[Stored data entries]
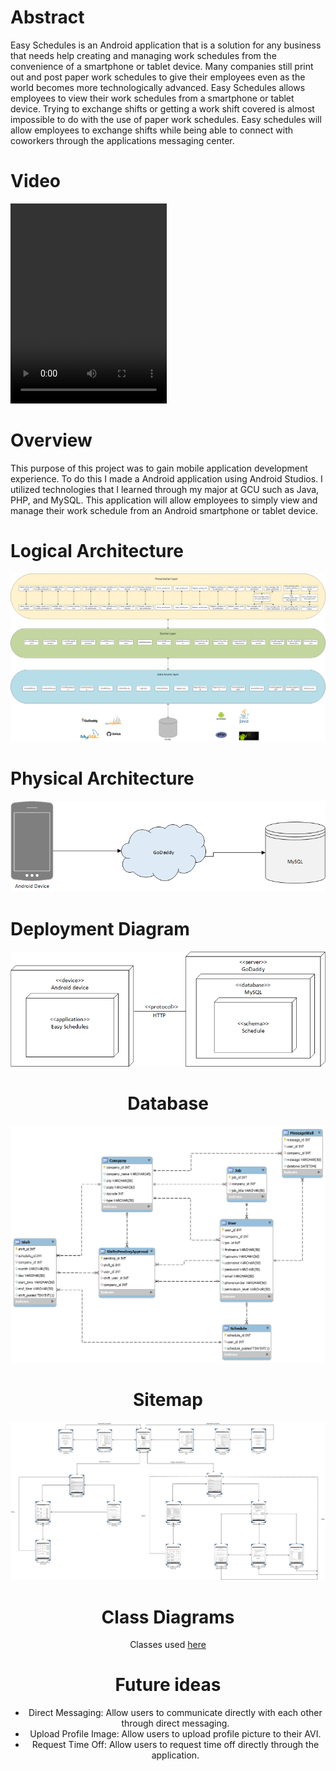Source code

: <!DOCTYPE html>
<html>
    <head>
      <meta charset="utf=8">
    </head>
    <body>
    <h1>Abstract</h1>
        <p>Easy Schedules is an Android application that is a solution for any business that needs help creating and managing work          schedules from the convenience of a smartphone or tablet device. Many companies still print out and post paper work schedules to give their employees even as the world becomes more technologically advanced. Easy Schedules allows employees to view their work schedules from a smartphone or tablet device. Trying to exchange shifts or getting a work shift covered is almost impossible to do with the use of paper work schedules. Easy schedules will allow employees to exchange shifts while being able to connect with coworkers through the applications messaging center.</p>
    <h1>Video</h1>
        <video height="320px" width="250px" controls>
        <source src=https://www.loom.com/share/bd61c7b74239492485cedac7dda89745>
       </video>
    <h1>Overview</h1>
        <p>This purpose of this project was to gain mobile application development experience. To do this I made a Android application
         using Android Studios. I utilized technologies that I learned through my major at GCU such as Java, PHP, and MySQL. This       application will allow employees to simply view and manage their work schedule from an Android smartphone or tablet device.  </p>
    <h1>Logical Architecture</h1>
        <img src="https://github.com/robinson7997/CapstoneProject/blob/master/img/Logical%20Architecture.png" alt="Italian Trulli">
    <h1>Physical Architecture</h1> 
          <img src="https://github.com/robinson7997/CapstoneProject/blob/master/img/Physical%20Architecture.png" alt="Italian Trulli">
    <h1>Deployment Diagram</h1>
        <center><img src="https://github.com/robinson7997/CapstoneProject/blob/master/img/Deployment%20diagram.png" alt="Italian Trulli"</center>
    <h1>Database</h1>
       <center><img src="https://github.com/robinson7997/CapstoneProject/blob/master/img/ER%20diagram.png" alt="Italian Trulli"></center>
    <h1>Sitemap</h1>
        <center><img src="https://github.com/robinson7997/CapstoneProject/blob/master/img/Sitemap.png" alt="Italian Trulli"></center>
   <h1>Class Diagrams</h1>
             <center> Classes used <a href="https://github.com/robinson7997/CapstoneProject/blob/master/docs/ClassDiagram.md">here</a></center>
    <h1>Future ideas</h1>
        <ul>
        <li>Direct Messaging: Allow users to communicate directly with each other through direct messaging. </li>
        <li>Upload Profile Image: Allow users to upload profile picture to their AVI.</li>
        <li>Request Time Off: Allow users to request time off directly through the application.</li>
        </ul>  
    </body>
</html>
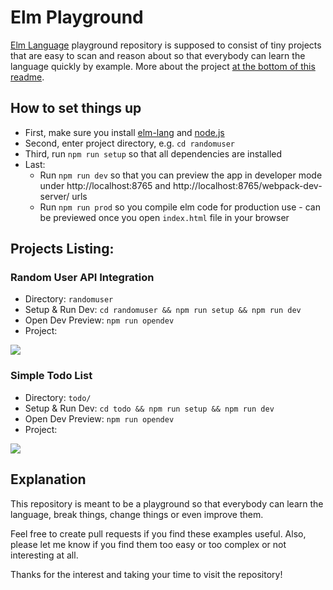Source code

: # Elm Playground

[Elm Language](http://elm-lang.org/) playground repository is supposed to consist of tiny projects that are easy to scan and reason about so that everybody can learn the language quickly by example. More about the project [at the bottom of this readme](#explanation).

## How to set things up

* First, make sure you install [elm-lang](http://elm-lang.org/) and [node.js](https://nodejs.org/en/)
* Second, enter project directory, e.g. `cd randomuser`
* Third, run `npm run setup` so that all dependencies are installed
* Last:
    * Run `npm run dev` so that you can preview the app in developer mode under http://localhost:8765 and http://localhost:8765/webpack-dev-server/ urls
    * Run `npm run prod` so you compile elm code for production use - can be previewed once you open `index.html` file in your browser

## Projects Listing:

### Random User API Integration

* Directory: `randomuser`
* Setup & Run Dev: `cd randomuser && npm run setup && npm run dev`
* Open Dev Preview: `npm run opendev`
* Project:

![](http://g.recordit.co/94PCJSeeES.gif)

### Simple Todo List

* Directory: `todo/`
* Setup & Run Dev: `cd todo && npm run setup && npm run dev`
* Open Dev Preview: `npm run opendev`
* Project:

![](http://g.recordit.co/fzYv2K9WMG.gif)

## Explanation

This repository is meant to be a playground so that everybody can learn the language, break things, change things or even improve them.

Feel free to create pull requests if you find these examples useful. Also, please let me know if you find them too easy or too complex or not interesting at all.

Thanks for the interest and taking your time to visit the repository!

:: Problem requirements ::
The answer must be all the lines above that hold the word "master".

:: The completed task ::
        <img src="https://github.com/robinson7997/CapstoneProject/blob/master/img/Logical%20Architecture.png" alt="Italian Trulli">
          <img src="https://github.com/robinson7997/CapstoneProject/blob/master/img/Physical%20Architecture.png" alt="Italian Trulli">
        <center><img src="https://github.com/robinson7997/CapstoneProject/blob/master/img/Deployment%20diagram.png" alt="Italian Trulli"</center>
       <center><img src="https://github.com/robinson7997/CapstoneProject/blob/master/img/ER%20diagram.png" alt="Italian Trulli"></center>
        <center><img src="https://github.com/robinson7997/CapstoneProject/blob/master/img/Sitemap.png" alt="Italian Trulli"></center>
             <center> Classes used <a href="https://github.com/robinson7997/CapstoneProject/blob/master/docs/ClassDiagram.md">here</a></center>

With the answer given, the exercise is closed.